• [Exercise prompt]:
From the entries below, list each line with "their".

BEGIN Raw data

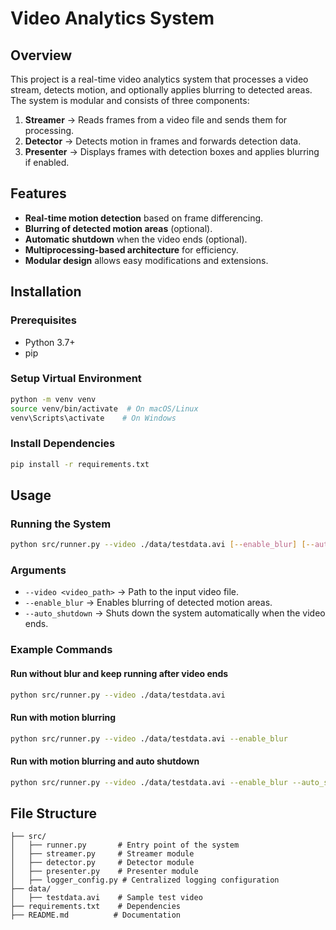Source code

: # Video Analytics System

## Overview
This project is a real-time video analytics system that processes a video stream, detects motion, and optionally applies blurring to detected areas. The system is modular and consists of three components:

1. **Streamer** → Reads frames from a video file and sends them for processing.
2. **Detector** → Detects motion in frames and forwards detection data.
3. **Presenter** → Displays frames with detection boxes and applies blurring if enabled.

## Features
- **Real-time motion detection** based on frame differencing.
- **Blurring of detected motion areas** (optional).
- **Automatic shutdown** when the video ends (optional).
- **Multiprocessing-based architecture** for efficiency.
- **Modular design** allows easy modifications and extensions.

## Installation

### Prerequisites
- Python 3.7+
- pip

### Setup Virtual Environment
```bash
python -m venv venv
source venv/bin/activate  # On macOS/Linux
venv\Scripts\activate    # On Windows
```

### Install Dependencies
```bash
pip install -r requirements.txt
```

## Usage

### Running the System
```bash
python src/runner.py --video ./data/testdata.avi [--enable_blur] [--auto_shutdown]
```

### Arguments
- `--video <video_path>` → Path to the input video file.
- `--enable_blur` → Enables blurring of detected motion areas.
- `--auto_shutdown` → Shuts down the system automatically when the video ends.

### Example Commands
#### **Run without blur and keep running after video ends**
```bash
python src/runner.py --video ./data/testdata.avi
```
#### **Run with motion blurring**
```bash
python src/runner.py --video ./data/testdata.avi --enable_blur
```
#### **Run with motion blurring and auto shutdown**
```bash
python src/runner.py --video ./data/testdata.avi --enable_blur --auto_shutdown
```

## File Structure
```
├── src/
│   ├── runner.py       # Entry point of the system
│   ├── streamer.py     # Streamer module
│   ├── detector.py     # Detector module
│   ├── presenter.py    # Presenter module
│   ├── logger_config.py # Centralized logging configuration
├── data/
│   ├── testdata.avi    # Sample test video
├── requirements.txt    # Dependencies
├── README.md          # Documentation
```

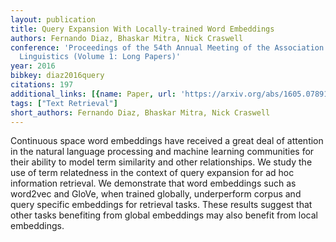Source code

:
 ```yaml
---
layout: publication
title: Query Expansion With Locally-trained Word Embeddings
authors: Fernando Diaz, Bhaskar Mitra, Nick Craswell
conference: 'Proceedings of the 54th Annual Meeting of the Association for Computational
  Linguistics (Volume 1: Long Papers)'
year: 2016
bibkey: diaz2016query
citations: 197
additional_links: [{name: Paper, url: 'https://arxiv.org/abs/1605.07891'}]
tags: ["Text Retrieval"]
short_authors: Fernando Diaz, Bhaskar Mitra, Nick Craswell
---
```

Continuous space word embeddings have received a great deal of attention in
the natural language processing and machine learning communities for their
ability to model term similarity and other relationships. We study the use of
term relatedness in the context of query expansion for ad hoc information
retrieval. We demonstrate that word embeddings such as word2vec and GloVe, when
trained globally, underperform corpus and query specific embeddings for
retrieval tasks. These results suggest that other tasks benefiting from global
embeddings may also benefit from local embeddings.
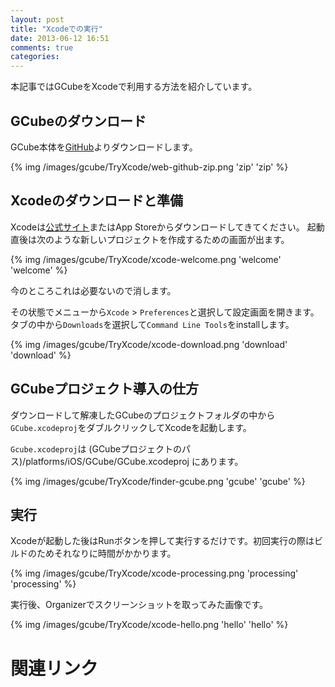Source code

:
 ```yaml
---
layout: post
title: "Xcodeでの実行"
date: 2013-06-12 16:51
comments: true
categories: 
---
```


本記事ではGCubeをXcodeで利用する方法を紹介しています。

## GCubeのダウンロード

GCube本体を[GitHub][github]よりダウンロードします。

{% img /images/gcube/TryXcode/web-github-zip.png 'zip' 'zip' %}

## Xcodeのダウンロードと準備

Xcodeは[公式サイト][xcode]またはApp Storeからダウンロードしてきてください。
起動直後は次のような新しいプロジェクトを作成するための画面が出ます。

{% img /images/gcube/TryXcode/xcode-welcome.png 'welcome' 'welcome' %}

今のところこれは必要ないので消します。

その状態でメニューから`Xcode` > `Preferences`と選択して設定画面を開きます。
タブの中から`Downloads`を選択して`Command Line Tools`をinstallします。

{% img /images/gcube/TryXcode/xcode-download.png 'download' 'download' %}

## GCubeプロジェクト導入の仕方

ダウンロードして解凍したGCubeのプロジェクトフォルダの中から`GCube.xcodeproj`をダブルクリックしてXcodeを起動します。

`Gcube.xcodeproj`は
	(GCubeプロジェクトのパス)/platforms/iOS/GCube/GCube.xcodeproj
にあります。

{% img /images/gcube/TryXcode/finder-gcube.png 'gcube' 'gcube' %}

## 実行

Xcodeが起動した後はRunボタンを押して実行するだけです。初回実行の際はビルドのためそれなりに時間がかかります。

{% img /images/gcube/TryXcode/xcode-processing.png 'processing' 'processing' %}

実行後、Organizerでスクリーンショットを取ってみた画像です。

{% img /images/gcube/TryXcode/xcode-hello.png 'hello' 'hello' %}


# 関連リンク

[github]:https://github.com/gclue/GCube
[xcode]:https://developer.apple.com/xcode/
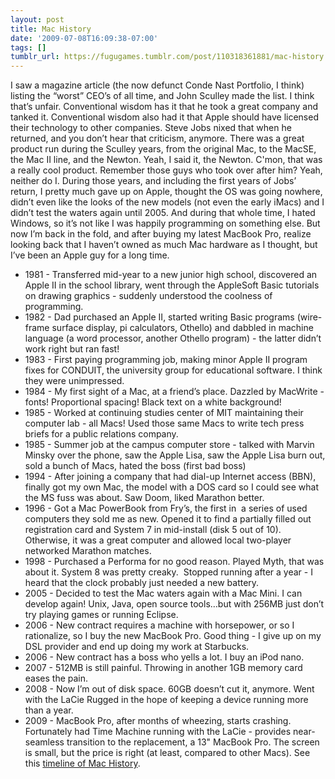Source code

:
 ```yaml
---
layout: post
title: Mac History
date: '2009-07-08T16:09:38-07:00'
tags: []
tumblr_url: https://fugugames.tumblr.com/post/110318361881/mac-history
---
```

I saw a magazine article (the now defunct Conde Nast Portfolio, I think) listing the “worst” CEO’s of all time, and John Sculley made the list. I think that’s unfair. Conventional wisdom has it that he took a great company and tanked it. Conventional wisdom also had it that Apple should have licensed their technology to other companies. Steve Jobs nixed that when he returned, and you don’t hear that criticism, anymore. There was a great product run during the Sculley years, from the original Mac, to the MacSE, the Mac II line, and the Newton. Yeah, I said it, the Newton. C'mon, that was a really cool product. Remember those guys who took over after him? Yeah, neither do I. During those years, and including the first years of Jobs’ return, I pretty much gave up on Apple, thought the OS was going nowhere, didn’t even like the looks of the new models (not even the early iMacs) and I didn’t test the waters again until 2005. And during that whole time, I hated Windows, so it’s not like I was happily programming on something else. But now I’m back in the fold, and after buying my latest MacBook Pro, realize looking back that I haven’t owned as much Mac hardware as I thought, but I’ve been an Apple guy for a long time.

- 1981 - Transferred mid-year to a new junior high school, discovered an Apple II in the school library, went through the AppleSoft Basic tutorials on drawing graphics - suddenly understood the coolness of programming.
- 1982 - Dad purchased an Apple II, started writing Basic programs (wire-frame surface display, pi calculators, Othello) and dabbled in machine language (a word processor, another Othello program) - the latter didn’t work right but ran fast!
- 1983 - First paying programming job, making minor Apple II program fixes for CONDUIT, the university group for educational software. I think they were unimpressed.
- 1984 - My first sight of a Mac, at a friend’s place. Dazzled by MacWrite - fonts! Proportional spacing! Black text on a white background!
- 1985 - Worked at continuing studies center of MIT maintaining their computer lab - all Macs! Used those same Macs to write tech press briefs for a public relations company.
- 1985 - Summer job at the campus computer store - talked with Marvin Minsky over the phone, saw the Apple Lisa, saw the Apple Lisa burn out, sold a bunch of Macs, hated the boss (first bad boss)
- 1994 - After joining a company that had dial-up Internet access (BBN), finally got my own Mac, the model with a DOS card so I could see what the MS fuss was about. Saw Doom, liked Marathon better.
- 1996 - Got a Mac PowerBook from Fry’s, the first in&nbsp; a series of used computers they sold me as new. Opened it to find a partially filled out registration card and System 7 in mid-install (disk 5 out of 10). Otherwise, it was a great computer and allowed local two-player networked Marathon matches.
- 1998 - Purchased a Performa for no good reason. Played Myth, that was about it. System 8 was pretty creaky.&nbsp; Stopped running after a year - I heard that the clock probably just needed a new battery.
- 2005 - Decided to test the Mac waters again with a Mac Mini. I can develop again! Unix, Java, open source tools…but with 256MB just don’t try playing games or running Eclipse.
- 2006 - New contract requires a machine with horsepower, or so I rationalize, so I buy the new MacBook Pro. Good thing - I give up on my DSL provider and end up doing my work at Starbucks.
- 2006 - New contract has a boss who yells a lot. I buy an iPod nano.
- 2007 - 512MB is still painful. Throwing in another 1GB memory card eases the pain.
- 2008 - Now I’m out of disk space. 60GB doesn’t cut it, anymore. Went with the LaCie Rugged in the hope of keeping a device running more than a year.
- 2009 - MacBook Pro, after months of wheezing, starts crashing. Fortunately had Time Machine running with the LaCie - provides near-seamless transition to the replacement, a 13" MacBook Pro. The screen is small, but the price is right (at least, compared to other Macs).
See this [timeline of Mac History](http://en.wikipedia.org/wiki/Timeline_of_Macintosh_models).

END Raw data

• [Answer section]:
the natural language processing and machine learning communities for their
I saw a magazine article (the now defunct Conde Nast Portfolio, I think) listing the “worst” CEO’s of all time, and John Sculley made the list. I think that’s unfair. Conventional wisdom has it that he took a great company and tanked it. Conventional wisdom also had it that Apple should have licensed their technology to other companies. Steve Jobs nixed that when he returned, and you don’t hear that criticism, anymore. There was a great product run during the Sculley years, from the original Mac, to the MacSE, the Mac II line, and the Newton. Yeah, I said it, the Newton. C'mon, that was a really cool product. Remember those guys who took over after him? Yeah, neither do I. During those years, and including the first years of Jobs’ return, I pretty much gave up on Apple, thought the OS was going nowhere, didn’t even like the looks of the new models (not even the early iMacs) and I didn’t test the waters again until 2005. And during that whole time, I hated Windows, so it’s not like I was happily programming on something else. But now I’m back in the fold, and after buying my latest MacBook Pro, realize looking back that I haven’t owned as much Mac hardware as I thought, but I’ve been an Apple guy for a long time.
- 1985 - Worked at continuing studies center of MIT maintaining their computer lab - all Macs! Used those same Macs to write tech press briefs for a public relations company.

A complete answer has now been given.